Using the Clover algorithm6 and all motifs in the TRANSFAC database7, we tested ChIP-chip hits for enrichment of motifs that correspond to known transcription-factor binding sites. As expected, the STAT3 motif was significantly enriched in ChIP-chip hits from cells expressing either Flag-tagged or wild-type STAT3 (P < 0.01; data not shown). Notably, we also detected enrichment of AP-1 and HNF-3 motifs. Interactions between STAT3, c-Jun and HNF-3 have been reported previously8,9, and the enrichment of these motifs may reflect cooperative binding to DNA.
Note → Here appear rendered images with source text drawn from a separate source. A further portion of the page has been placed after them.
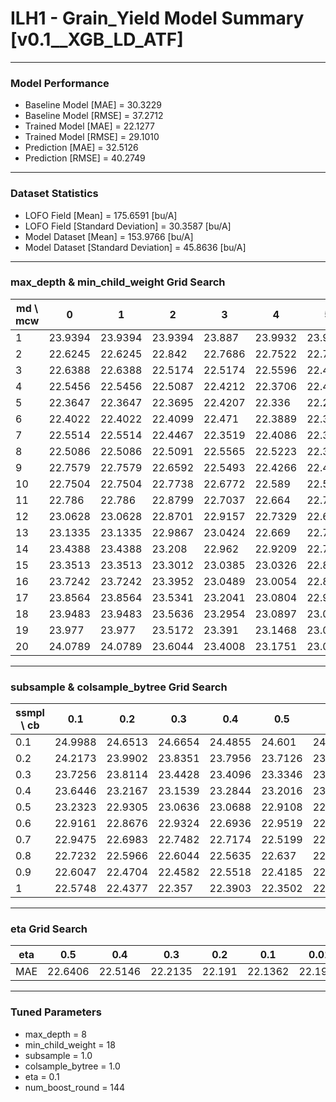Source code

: # ILH1 - Grain_Yield Model Summary [v0.1__XGB_LD_ATF]

***

### Model Performance

- Baseline Model [MAE] = 30.3229
- Baseline Model [RMSE] = 37.2712
- Trained Model [MAE] = 22.1277
- Trained Model [RMSE] = 29.1010
- Prediction [MAE] = 32.5126
- Prediction [RMSE] = 40.2749
***

### Dataset Statistics

- LOFO Field [Mean] = 175.6591 [bu/A]
- LOFO Field [Standard Deviation] = 30.3587 [bu/A]
- Model Dataset [Mean] = 153.9766 [bu/A]
- Model Dataset [Standard Deviation] = 45.8636 [bu/A]
***

### max_depth & min_child_weight Grid Search

|   md \ mcw |       0 |       1 |       2 |       3 |       4 |       5 |       6 |       7 |       8 |       9 |      10 |      11 |      12 |      13 |      14 |      15 |      16 |      17 |      18 |      19 |      20 |
|------------|---------|---------|---------|---------|---------|---------|---------|---------|---------|---------|---------|---------|---------|---------|---------|---------|---------|---------|---------|---------|---------|
|          1 | 23.9394 | 23.9394 | 23.9394 | 23.887  | 23.9932 | 23.9932 | 23.9932 | 23.9932 | 23.8553 | 23.8521 | 23.8524 | 23.8524 | 24.0493 | 24.0493 | 24.149  | 23.8508 | 23.9335 | 23.938  | 23.938  | 23.8461 | 23.8419 |
|          2 | 22.6245 | 22.6245 | 22.842  | 22.7686 | 22.7522 | 22.7286 | 22.9033 | 22.6961 | 22.7654 | 22.869  | 22.8645 | 22.714  | 22.834  | 22.7572 | 22.6696 | 22.9359 | 23.1355 | 22.9755 | 22.7994 | 22.8606 | 22.8434 |
|          3 | 22.6388 | 22.6388 | 22.5174 | 22.5174 | 22.5596 | 22.4913 | 22.5578 | 22.4161 | 22.5785 | 22.4392 | 22.4069 | 22.4383 | 22.5563 | 22.5257 | 22.4359 | 22.5775 | 22.6061 | 22.5583 | 22.5906 | 22.4295 | 22.5332 |
|          4 | 22.5456 | 22.5456 | 22.5087 | 22.4212 | 22.3706 | 22.452  | 22.3739 | 22.4667 | 22.2943 | 22.3369 | 22.4481 | 22.4081 | 22.4468 | 22.3214 | 22.4122 | 22.4247 | 22.463  | 22.438  | 22.4826 | 22.4118 | 22.5014 |
|          5 | 22.3647 | 22.3647 | 22.3695 | 22.4207 | 22.336  | 22.2617 | 22.318  | 22.2458 | 22.3259 | 22.3234 | 22.3946 | 22.2477 | 22.316  | 22.3111 | 22.323  | 22.3906 | 22.388  | 22.4134 | 22.3058 | 22.375  | 22.3036 |
|          6 | 22.4022 | 22.4022 | 22.4099 | 22.471  | 22.3889 | 22.3888 | 22.3822 | 22.3144 | 22.3267 | 22.308  | 22.3166 | 22.3136 | 22.3248 | 22.3108 | 22.3291 | 22.4008 | 22.3598 | 22.3858 | 22.3162 | 22.2969 | 22.3716 |
|          7 | 22.5514 | 22.5514 | 22.4467 | 22.3519 | 22.4086 | 22.3882 | 22.3892 | 22.3631 | 22.3896 | 22.4189 | 22.3898 | 22.3665 | 22.3594 | 22.343  | 22.373  | 22.4437 | 22.4064 | 22.2991 | 22.2671 | 22.2967 | 22.373  |
|          8 | 22.5086 | 22.5086 | 22.5091 | 22.5565 | 22.5223 | 22.3944 | 22.3914 | 22.3714 | 22.4279 | 22.3426 | 22.4177 | 22.3931 | 22.3104 | 22.3495 | 22.3773 | 22.3453 | 22.394  | 22.3286 | 22.2135 | 22.3613 | 22.2988 |
|          9 | 22.7579 | 22.7579 | 22.6592 | 22.5493 | 22.4266 | 22.4073 | 22.3843 | 22.4168 | 22.4371 | 22.4183 | 22.424  | 22.4368 | 22.4027 | 22.4026 | 22.3851 | 22.3537 | 22.3986 | 22.3228 | 22.2738 | 22.3885 | 22.2829 |
|         10 | 22.7504 | 22.7504 | 22.7738 | 22.6772 | 22.589  | 22.5414 | 22.5903 | 22.5277 | 22.3931 | 22.491  | 22.5019 | 22.4435 | 22.3355 | 22.3966 | 22.4371 | 22.4762 | 22.3502 | 22.3648 | 22.3103 | 22.4083 | 22.2188 |
|         11 | 22.786  | 22.786  | 22.8799 | 22.7037 | 22.664  | 22.7086 | 22.6184 | 22.5668 | 22.542  | 22.4146 | 22.52   | 22.556  | 22.4044 | 22.4716 | 22.4695 | 22.3472 | 22.531  | 22.4521 | 22.4372 | 22.3363 | 22.3921 |
|         12 | 23.0628 | 23.0628 | 22.8701 | 22.9157 | 22.7329 | 22.6513 | 22.6841 | 22.5573 | 22.6378 | 22.5854 | 22.6799 | 22.5547 | 22.4647 | 22.4477 | 22.5027 | 22.4096 | 22.3547 | 22.3869 | 22.4172 | 22.3307 | 22.438  |
|         13 | 23.1335 | 23.1335 | 22.9867 | 23.0424 | 22.669  | 22.7693 | 22.79   | 22.7136 | 22.68   | 22.6792 | 22.716  | 22.583  | 22.5384 | 22.4746 | 22.5858 | 22.5312 | 22.5375 | 22.4045 | 22.3973 | 22.4402 | 22.3627 |
|         14 | 23.4388 | 23.4388 | 23.208  | 22.962  | 22.9209 | 22.7871 | 22.8347 | 22.7046 | 22.7898 | 22.6932 | 22.7283 | 22.7142 | 22.5754 | 22.5334 | 22.5504 | 22.5436 | 22.4699 | 22.338  | 22.4012 | 22.3845 | 22.3669 |
|         15 | 23.3513 | 23.3513 | 23.3012 | 23.0385 | 23.0326 | 22.8052 | 22.7914 | 22.7852 | 22.6937 | 22.7511 | 22.7932 | 22.5822 | 22.5447 | 22.4927 | 22.6498 | 22.5743 | 22.6002 | 22.3857 | 22.3657 | 22.3548 | 22.2874 |
|         16 | 23.7242 | 23.7242 | 23.3952 | 23.0489 | 23.0054 | 22.8887 | 22.8736 | 22.7558 | 22.7706 | 22.7713 | 22.7841 | 22.56   | 22.5737 | 22.5438 | 22.5754 | 22.5759 | 22.5677 | 22.5239 | 22.4148 | 22.4308 | 22.4154 |
|         17 | 23.8564 | 23.8564 | 23.5341 | 23.2041 | 23.0804 | 22.94   | 22.8562 | 22.8463 | 22.7683 | 22.6832 | 22.8614 | 22.5581 | 22.6797 | 22.6917 | 22.5521 | 22.4748 | 22.5637 | 22.4608 | 22.4689 | 22.4263 | 22.4464 |
|         18 | 23.9483 | 23.9483 | 23.5636 | 23.2954 | 23.0897 | 23.0227 | 22.9914 | 22.7782 | 22.8116 | 22.7052 | 22.8723 | 22.6644 | 22.6458 | 22.6352 | 22.6694 | 22.6057 | 22.7084 | 22.4765 | 22.4607 | 22.4903 | 22.5309 |
|         19 | 23.977  | 23.977  | 23.5172 | 23.391  | 23.1468 | 23.0908 | 22.9717 | 22.8422 | 22.8638 | 22.8139 | 22.8977 | 22.6303 | 22.6716 | 22.7071 | 22.6721 | 22.6618 | 22.5848 | 22.4418 | 22.3534 | 22.4673 | 22.4162 |
|         20 | 24.0789 | 24.0789 | 23.6044 | 23.4008 | 23.1751 | 23.0415 | 23.0203 | 22.8513 | 22.7774 | 22.826  | 22.8606 | 22.6284 | 22.7432 | 22.72   | 22.6177 | 22.5971 | 22.626  | 22.465  | 22.4669 | 22.3809 | 22.4568 |

***

### subsample & colsample_bytree Grid Search

|   ssmpl \ cb |     0.1 |     0.2 |     0.3 |     0.4 |     0.5 |     0.6 |     0.7 |     0.8 |     0.9 |     1.0 |
|--------------|---------|---------|---------|---------|---------|---------|---------|---------|---------|---------|
|          0.1 | 24.9988 | 24.6513 | 24.6654 | 24.4855 | 24.601  | 24.411  | 24.619  | 24.3007 | 24.4424 | 24.3907 |
|          0.2 | 24.2173 | 23.9902 | 23.8351 | 23.7956 | 23.7126 | 23.8174 | 23.5409 | 23.6362 | 23.7702 | 23.9632 |
|          0.3 | 23.7256 | 23.8114 | 23.4428 | 23.4096 | 23.3346 | 23.4735 | 23.4498 | 23.3603 | 23.2222 | 23.2815 |
|          0.4 | 23.6446 | 23.2167 | 23.1539 | 23.2844 | 23.2016 | 23.0274 | 23.099  | 22.9467 | 22.9631 | 23.0799 |
|          0.5 | 23.2323 | 22.9305 | 23.0636 | 23.0688 | 22.9108 | 22.9185 | 22.8789 | 22.9934 | 22.7493 | 22.9106 |
|          0.6 | 22.9161 | 22.8676 | 22.9324 | 22.6936 | 22.9519 | 22.8206 | 22.8784 | 22.9031 | 22.6778 | 22.739  |
|          0.7 | 22.9475 | 22.6983 | 22.7482 | 22.7174 | 22.5199 | 22.6457 | 22.6362 | 22.7002 | 22.6256 | 22.6197 |
|          0.8 | 22.7232 | 22.5966 | 22.6044 | 22.5635 | 22.637  | 22.5558 | 22.4851 | 22.4529 | 22.5171 | 22.4841 |
|          0.9 | 22.6047 | 22.4704 | 22.4582 | 22.5518 | 22.4185 | 22.4658 | 22.3441 | 22.3993 | 22.3532 | 22.529  |
|          1   | 22.5748 | 22.4377 | 22.357  | 22.3903 | 22.3502 | 22.458  | 22.3753 | 22.3705 | 22.4443 | 22.2135 |

***

### eta Grid Search

| eta   |     0.5 |     0.4 |     0.3 |    0.2 |     0.1 |    0.01 |   0.001 |
|-------|---------|---------|---------|--------|---------|---------|---------|
| MAE   | 22.6406 | 22.5146 | 22.2135 | 22.191 | 22.1362 | 22.1996 | 58.6617 |

***

### Tuned Parameters

- max_depth = 8
- min_child_weight = 18
- subsample = 1.0
- colsample_bytree = 1.0
- eta = 0.1
- num_boost_round = 144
The tagging approach offers several advantages over transgenic expression of recombinant proteins. First, as the epitope-tag sequences are knocked into endogenous loci by homologous recombination, transcriptional regulation by native promoters and enhancers is maintained. Second, the tagging method obviates the need for cloning tagged full-length cDNAs, which can be particularly challenging for large transcripts. Third, as the 3×Flag tag serves as a universal epitope for multiple applications, detection methods can be standardized. The targeted knock-in method is fast and inexpensive. Additionally, we have modified the vector so that construction of the targeting vector can be achieved in one step with very high efficiency (>80%) (Supplementary Fig. 5a–c online)10. Using the modified vector, an epitope-tagged protein can be generated in approximately one-half the time required for polyclonal antibody production, and this assumes that the resulting antibody would be suitable for ChIP (Supplementary Fig. 5d). In the future, as high-throughput gene targeting strategies evolve, it should be possible to target virtually every transcription factor within the same or different cell types. Combining this effort with genome-wide ChIP-chip or ChIP-Seq11 analyses could facilitate the characterization of transcription factor–DNA interaction networks in mammalian cells, similar to studies that are now only feasible in yeast12.
We thank D. Sedwick for helpful discussions, J. Yu for technical assistance, and P. Harte and G. Crawford for critically reading this manuscript. This work was supported by grants from US National Institutes of Health (CA127590, U54CA116867), Concern Foundation and V foundation to Z. Wang, and National Institutes of Health grants KCA103843A and RHD056369A to P.C.S.